***** INPUT RECORDS
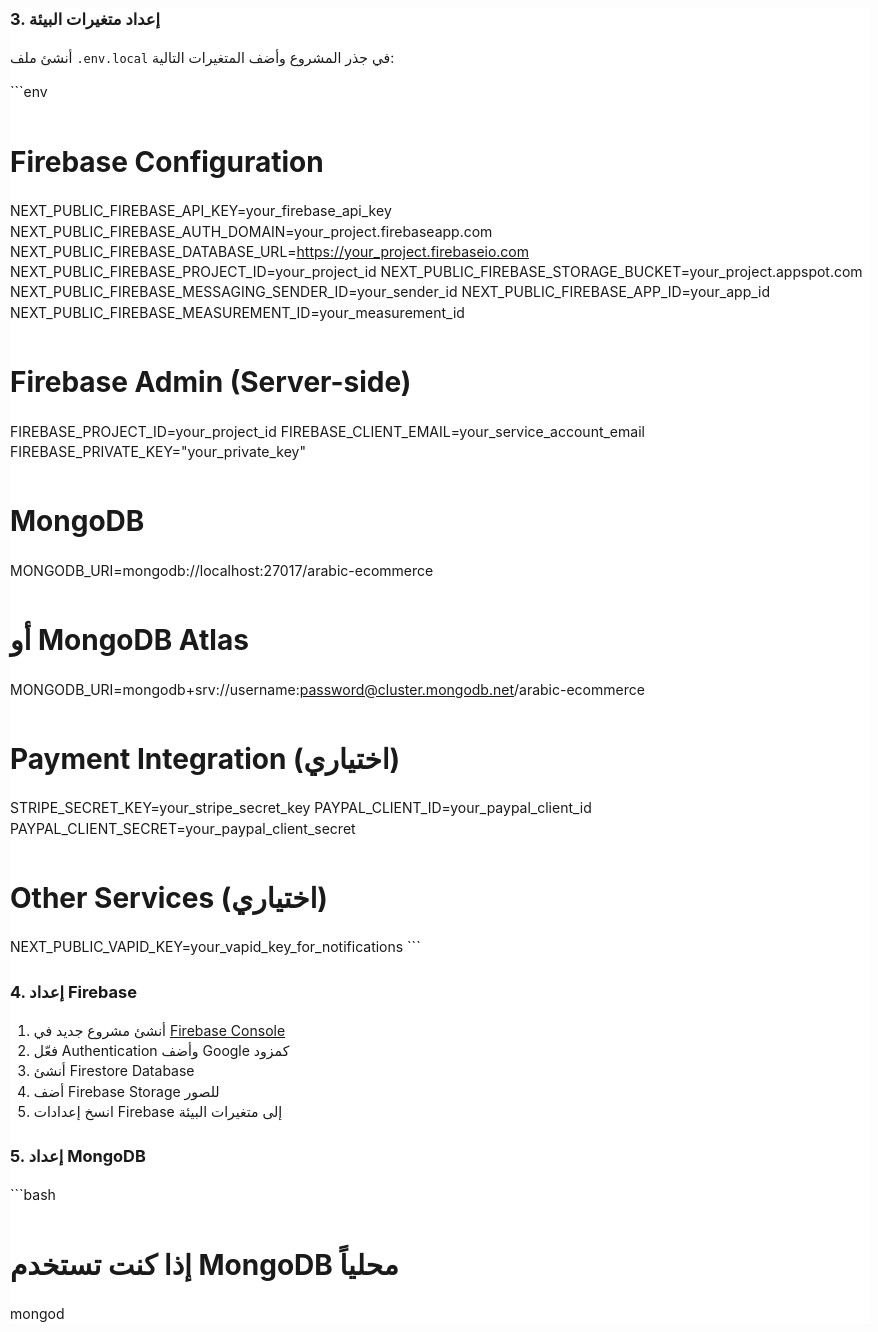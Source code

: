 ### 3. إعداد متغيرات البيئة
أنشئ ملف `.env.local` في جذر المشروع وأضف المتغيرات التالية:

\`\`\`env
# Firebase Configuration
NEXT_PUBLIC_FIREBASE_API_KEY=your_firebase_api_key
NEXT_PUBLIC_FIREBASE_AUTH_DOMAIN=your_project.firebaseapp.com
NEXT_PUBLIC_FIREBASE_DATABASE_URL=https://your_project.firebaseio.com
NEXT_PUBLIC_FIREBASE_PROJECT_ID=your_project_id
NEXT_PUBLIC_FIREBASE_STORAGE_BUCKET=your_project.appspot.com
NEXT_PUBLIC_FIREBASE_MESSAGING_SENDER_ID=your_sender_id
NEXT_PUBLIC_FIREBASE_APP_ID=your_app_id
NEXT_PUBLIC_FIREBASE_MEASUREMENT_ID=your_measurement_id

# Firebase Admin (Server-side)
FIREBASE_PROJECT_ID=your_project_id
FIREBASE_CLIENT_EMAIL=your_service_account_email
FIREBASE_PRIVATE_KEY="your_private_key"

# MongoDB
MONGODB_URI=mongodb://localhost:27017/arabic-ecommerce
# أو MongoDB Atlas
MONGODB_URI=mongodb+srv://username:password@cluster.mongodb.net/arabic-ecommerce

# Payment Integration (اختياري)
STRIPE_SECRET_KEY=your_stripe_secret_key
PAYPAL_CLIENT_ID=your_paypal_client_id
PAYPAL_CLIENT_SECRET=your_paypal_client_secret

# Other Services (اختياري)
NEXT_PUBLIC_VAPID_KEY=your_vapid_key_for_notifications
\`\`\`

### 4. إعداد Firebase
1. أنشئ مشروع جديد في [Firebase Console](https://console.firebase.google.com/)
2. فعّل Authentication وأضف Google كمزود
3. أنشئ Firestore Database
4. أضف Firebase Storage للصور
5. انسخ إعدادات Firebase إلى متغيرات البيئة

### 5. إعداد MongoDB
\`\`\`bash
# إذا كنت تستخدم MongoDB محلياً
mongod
**********
***** INPUT RECORDS
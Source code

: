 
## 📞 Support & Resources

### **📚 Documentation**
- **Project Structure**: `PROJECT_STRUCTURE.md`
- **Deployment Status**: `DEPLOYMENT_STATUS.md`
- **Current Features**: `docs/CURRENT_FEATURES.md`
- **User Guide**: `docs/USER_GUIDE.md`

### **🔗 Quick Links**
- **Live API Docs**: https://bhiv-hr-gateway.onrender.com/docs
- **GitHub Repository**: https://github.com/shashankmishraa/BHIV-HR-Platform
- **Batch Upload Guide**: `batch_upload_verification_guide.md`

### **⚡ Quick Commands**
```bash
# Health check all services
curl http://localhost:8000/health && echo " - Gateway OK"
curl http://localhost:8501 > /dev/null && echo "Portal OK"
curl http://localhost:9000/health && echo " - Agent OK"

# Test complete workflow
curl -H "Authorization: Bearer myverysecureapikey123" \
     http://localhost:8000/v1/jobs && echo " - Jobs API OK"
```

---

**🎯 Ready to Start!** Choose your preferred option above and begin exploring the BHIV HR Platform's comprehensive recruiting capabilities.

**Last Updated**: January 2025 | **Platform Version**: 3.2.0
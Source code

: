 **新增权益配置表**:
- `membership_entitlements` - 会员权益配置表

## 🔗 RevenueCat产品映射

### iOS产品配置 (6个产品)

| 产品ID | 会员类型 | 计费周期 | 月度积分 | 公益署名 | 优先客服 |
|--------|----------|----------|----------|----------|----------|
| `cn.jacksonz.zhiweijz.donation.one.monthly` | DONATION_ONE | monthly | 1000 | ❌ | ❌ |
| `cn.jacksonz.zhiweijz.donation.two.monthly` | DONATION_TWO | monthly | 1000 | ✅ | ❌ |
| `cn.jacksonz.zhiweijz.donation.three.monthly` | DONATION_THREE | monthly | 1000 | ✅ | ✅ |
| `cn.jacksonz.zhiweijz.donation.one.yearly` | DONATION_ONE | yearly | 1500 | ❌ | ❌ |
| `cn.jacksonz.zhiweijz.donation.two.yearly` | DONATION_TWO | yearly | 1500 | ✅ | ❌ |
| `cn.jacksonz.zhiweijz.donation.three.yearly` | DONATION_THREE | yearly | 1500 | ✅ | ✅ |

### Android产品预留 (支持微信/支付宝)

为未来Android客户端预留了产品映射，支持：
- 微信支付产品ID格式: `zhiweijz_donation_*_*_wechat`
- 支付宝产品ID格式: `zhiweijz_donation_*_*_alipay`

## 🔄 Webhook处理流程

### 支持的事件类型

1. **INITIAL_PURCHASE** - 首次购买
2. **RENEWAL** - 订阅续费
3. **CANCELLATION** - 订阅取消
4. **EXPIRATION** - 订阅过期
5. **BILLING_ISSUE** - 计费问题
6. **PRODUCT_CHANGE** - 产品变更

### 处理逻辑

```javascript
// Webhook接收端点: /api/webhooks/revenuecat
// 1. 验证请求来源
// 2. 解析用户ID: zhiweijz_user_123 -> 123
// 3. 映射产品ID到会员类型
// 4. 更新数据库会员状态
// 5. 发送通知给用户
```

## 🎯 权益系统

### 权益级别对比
**********
***** INPUT RECORDS
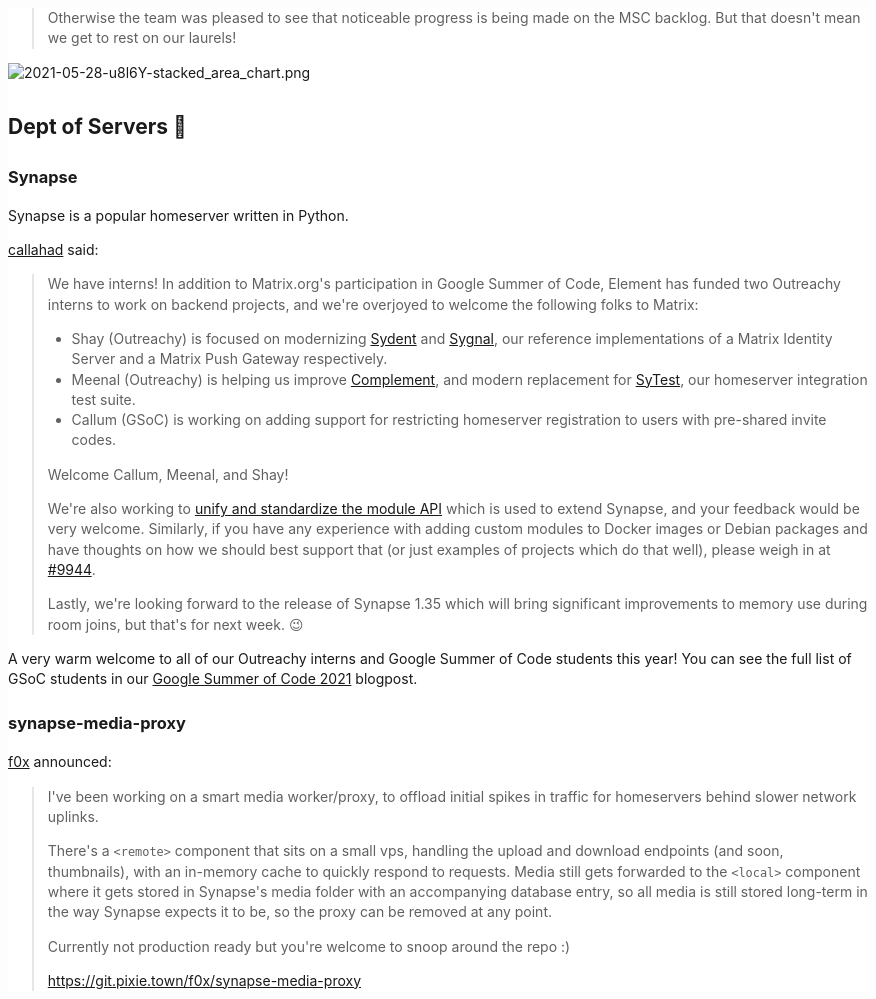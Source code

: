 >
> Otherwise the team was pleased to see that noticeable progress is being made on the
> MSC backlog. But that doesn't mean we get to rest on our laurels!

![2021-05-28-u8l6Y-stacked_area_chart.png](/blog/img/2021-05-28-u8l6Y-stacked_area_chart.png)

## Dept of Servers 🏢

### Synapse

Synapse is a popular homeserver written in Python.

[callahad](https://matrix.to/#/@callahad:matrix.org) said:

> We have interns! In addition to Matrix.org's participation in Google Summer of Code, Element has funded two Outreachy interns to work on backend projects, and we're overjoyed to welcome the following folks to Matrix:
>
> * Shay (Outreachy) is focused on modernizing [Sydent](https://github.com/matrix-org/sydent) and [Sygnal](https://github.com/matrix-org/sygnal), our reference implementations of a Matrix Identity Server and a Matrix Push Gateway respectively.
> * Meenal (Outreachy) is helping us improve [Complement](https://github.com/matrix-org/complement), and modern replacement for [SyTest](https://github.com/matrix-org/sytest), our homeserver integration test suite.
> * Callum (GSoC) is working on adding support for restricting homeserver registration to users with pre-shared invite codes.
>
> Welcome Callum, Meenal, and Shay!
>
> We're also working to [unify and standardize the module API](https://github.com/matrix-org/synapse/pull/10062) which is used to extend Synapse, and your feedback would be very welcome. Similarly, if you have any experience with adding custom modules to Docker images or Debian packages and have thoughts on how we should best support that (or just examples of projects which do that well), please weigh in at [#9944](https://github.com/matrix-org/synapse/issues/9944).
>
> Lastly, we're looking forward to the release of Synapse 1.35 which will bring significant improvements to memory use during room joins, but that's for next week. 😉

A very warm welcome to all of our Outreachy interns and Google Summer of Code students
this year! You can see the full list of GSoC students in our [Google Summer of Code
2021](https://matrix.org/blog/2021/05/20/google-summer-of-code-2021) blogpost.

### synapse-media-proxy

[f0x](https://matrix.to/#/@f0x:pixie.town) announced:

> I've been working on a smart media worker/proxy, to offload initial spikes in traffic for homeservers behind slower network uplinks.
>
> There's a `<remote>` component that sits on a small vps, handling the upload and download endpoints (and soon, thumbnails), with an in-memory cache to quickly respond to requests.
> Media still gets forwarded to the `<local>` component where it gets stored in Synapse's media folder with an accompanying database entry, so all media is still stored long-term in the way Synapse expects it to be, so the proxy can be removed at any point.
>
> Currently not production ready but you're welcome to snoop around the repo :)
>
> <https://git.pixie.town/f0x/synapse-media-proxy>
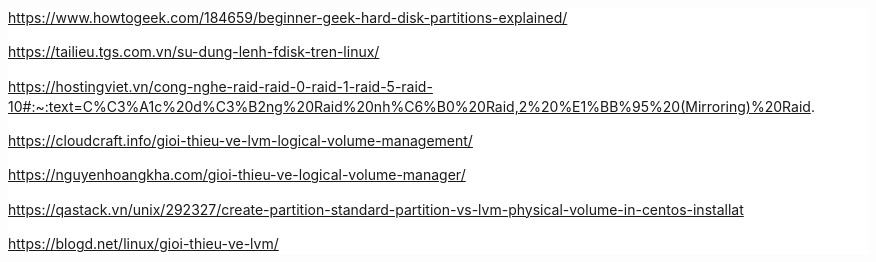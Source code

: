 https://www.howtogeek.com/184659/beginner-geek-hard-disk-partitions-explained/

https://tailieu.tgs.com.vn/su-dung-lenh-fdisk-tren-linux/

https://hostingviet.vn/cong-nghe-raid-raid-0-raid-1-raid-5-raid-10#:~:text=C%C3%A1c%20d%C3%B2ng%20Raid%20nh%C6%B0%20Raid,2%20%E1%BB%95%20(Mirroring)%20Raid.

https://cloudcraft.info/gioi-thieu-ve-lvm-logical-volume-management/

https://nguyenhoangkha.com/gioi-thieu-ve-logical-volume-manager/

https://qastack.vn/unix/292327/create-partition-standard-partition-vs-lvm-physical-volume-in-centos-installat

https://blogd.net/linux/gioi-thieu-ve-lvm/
**********
## WORK TASK
Take the line above containing "NEXT_PUBLIC_FIREBASE_PROJECT_ID=your_project_id", the line containing "MONGODB_URI=mongodb://localhost:27017/arabic-ecommerce", and all lines in between, and copy them exactly without anything else.

## TASK ANSWER
NEXT_PUBLIC_FIREBASE_PROJECT_ID=your_project_id
NEXT_PUBLIC_FIREBASE_STORAGE_BUCKET=your_project.appspot.com
NEXT_PUBLIC_FIREBASE_MESSAGING_SENDER_ID=your_sender_id
NEXT_PUBLIC_FIREBASE_APP_ID=your_app_id
NEXT_PUBLIC_FIREBASE_MEASUREMENT_ID=your_measurement_id

# Firebase Admin (Server-side)
FIREBASE_PROJECT_ID=your_project_id
FIREBASE_CLIENT_EMAIL=your_service_account_email
FIREBASE_PRIVATE_KEY="your_private_key"

# MongoDB
MONGODB_URI=mongodb://localhost:27017/arabic-ecommerce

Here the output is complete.